The confidence with which he inspired the army was one of the causes of his downfall. He was charged with aiming at a military domination of the Government. His action in issuing a major-general's commission to Andrew Jackson aggrieved General Harrison and his friends and was at the time regretted by President Madison. The opposition to Armstrong became so strong that Madison dismissed him from office. He lived for nearly thirty years afterward but he never again accepted public office. He published a number of treatises on military and agricultural topics; and he prepared a military history of the Revolution, which from his intimate knowledge of the subject would doubtless have been a work of great value, but unfortunately the manuscript was destroyed by fire.

Andrew Jackson, the recognition of whose military genius by Armstrong was based upon his behavior in the Creek Indian War, splendidly vindicated Armstrong's judgment by his conduct of the southern campaign and his brilliant victory at New Orleans. His career is a well known instance of the military aptitude of the Scotch-Irish strain in American citizenship.

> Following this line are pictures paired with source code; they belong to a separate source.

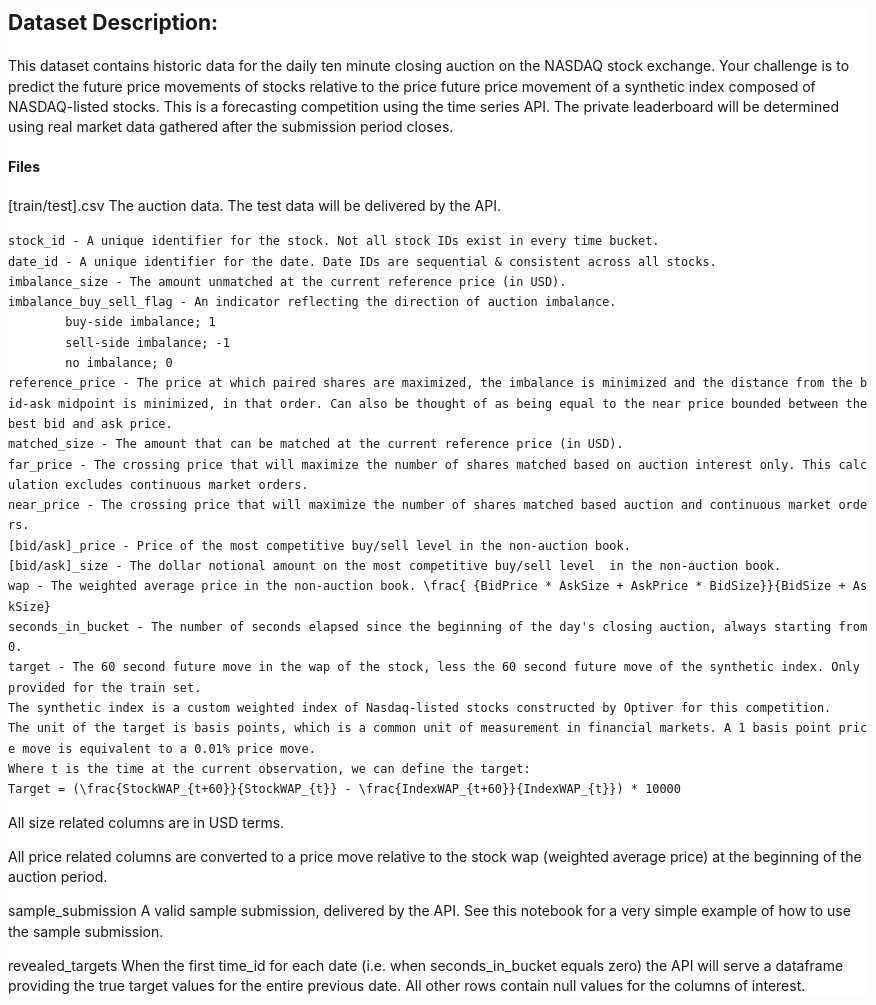 
##  Dataset Description:
This dataset contains historic data for the daily ten minute closing auction on the NASDAQ stock exchange. Your challenge is to predict the future price movements of stocks relative to the price future price movement of a synthetic index composed of NASDAQ-listed stocks.
This is a forecasting competition using the time series API. The private leaderboard will be determined using real market data gathered after the submission period closes.

#### Files
[train/test].csv The auction data. The test data will be delivered by the API.

    stock_id - A unique identifier for the stock. Not all stock IDs exist in every time bucket.
    date_id - A unique identifier for the date. Date IDs are sequential & consistent across all stocks.
    imbalance_size - The amount unmatched at the current reference price (in USD).
    imbalance_buy_sell_flag - An indicator reflecting the direction of auction imbalance.
            buy-side imbalance; 1
            sell-side imbalance; -1
            no imbalance; 0
    reference_price - The price at which paired shares are maximized, the imbalance is minimized and the distance from the bid-ask midpoint is minimized, in that order. Can also be thought of as being equal to the near price bounded between the best bid and ask price.
    matched_size - The amount that can be matched at the current reference price (in USD).
    far_price - The crossing price that will maximize the number of shares matched based on auction interest only. This calculation excludes continuous market orders.
    near_price - The crossing price that will maximize the number of shares matched based auction and continuous market orders.
    [bid/ask]_price - Price of the most competitive buy/sell level in the non-auction book.
    [bid/ask]_size - The dollar notional amount on the most competitive buy/sell level  in the non-auction book.
    wap - The weighted average price in the non-auction book. \frac{ {BidPrice * AskSize + AskPrice * BidSize}}{BidSize + AskSize}
    seconds_in_bucket - The number of seconds elapsed since the beginning of the day's closing auction, always starting from 0.
    target - The 60 second future move in the wap of the stock, less the 60 second future move of the synthetic index. Only provided for the train set.
    The synthetic index is a custom weighted index of Nasdaq-listed stocks constructed by Optiver for this competition.
    The unit of the target is basis points, which is a common unit of measurement in financial markets. A 1 basis point price move is equivalent to a 0.01% price move.
    Where t is the time at the current observation, we can define the target:
    Target = (\frac{StockWAP_{t+60}}{StockWAP_{t}} - \frac{IndexWAP_{t+60}}{IndexWAP_{t}}) * 10000

All size related columns are in USD terms.

All price related columns are converted to a price move relative to the stock wap (weighted average price) at the beginning of the auction period.

sample_submission A valid sample submission, delivered by the API. See this notebook for a very simple example of how to use the sample submission.

revealed_targets When the first time_id for each date  (i.e. when seconds_in_bucket equals zero) the API will serve a dataframe providing the true target values for the entire previous date. All other rows contain null values for the columns of interest.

The origin of all the officers of the Revolutionary army cannot be determined with sufficient accuracy to admit of any statistical exhibit, but Scotch-Irish of Ulster nativity were so numerous that a provision of the Constitution of the United States was drawn so as to meet their case. When the qualifications for membership in the House of Representatives were considered in the convention it was in question whether natives only should be eligible or else how long a term of citizenship should be a prerequisite. In the course of the debate Wilson of Pennsylvania remarked that "almost all the general officers of the Pennsylvania line of the late army were foreigners," and he mentioned that three members of the Pennsylvania delegation in the convention, he himself being one, were not natives. The term was finally fixed at seven years, which admitted to Congressional eligibility the generation that participated in the Revolutionary War, whether native born or not. The immigrants thus provided for were mainly Scotch-Irish.

In the formation of the Constitution of the United States no racial or denominational influence can be traced. Such claims have been made but they belong rather to political mythology than to serious history. The breach in the continuity of political development due to the circumstances of the American struggle precipitated the States into constitution-making with unsatisfactory results. The character of the new State Governments was distrusted and their behavior viewed with dismay by the statesmen under whose leadership American independence had been achieved. Such feelings energized the movement for a strong national Government whose outcome was the Convention of 1787 and the framing of the Constitution of the United States. The winding and shifting of individual activity on the issues arising during the formative period sustain no relation to racial origins or to denominational attachments, but cut across them with entire facility. The debates of the Convention show that the accident of hailing from a small State or a large State had more to do with a delegate's course than any other consideration.

The Scotch-Irish supplied leaders both for and against the adoption of the Constitution. The movement for liberalizing the Constitution, extending the suffrage, and substituting popular election of the President for choice by the Electoral College derived its strongest support from the Scotch-Irish element of the population, and it triumphed in the national Government under the leadership of Andrew Jackson.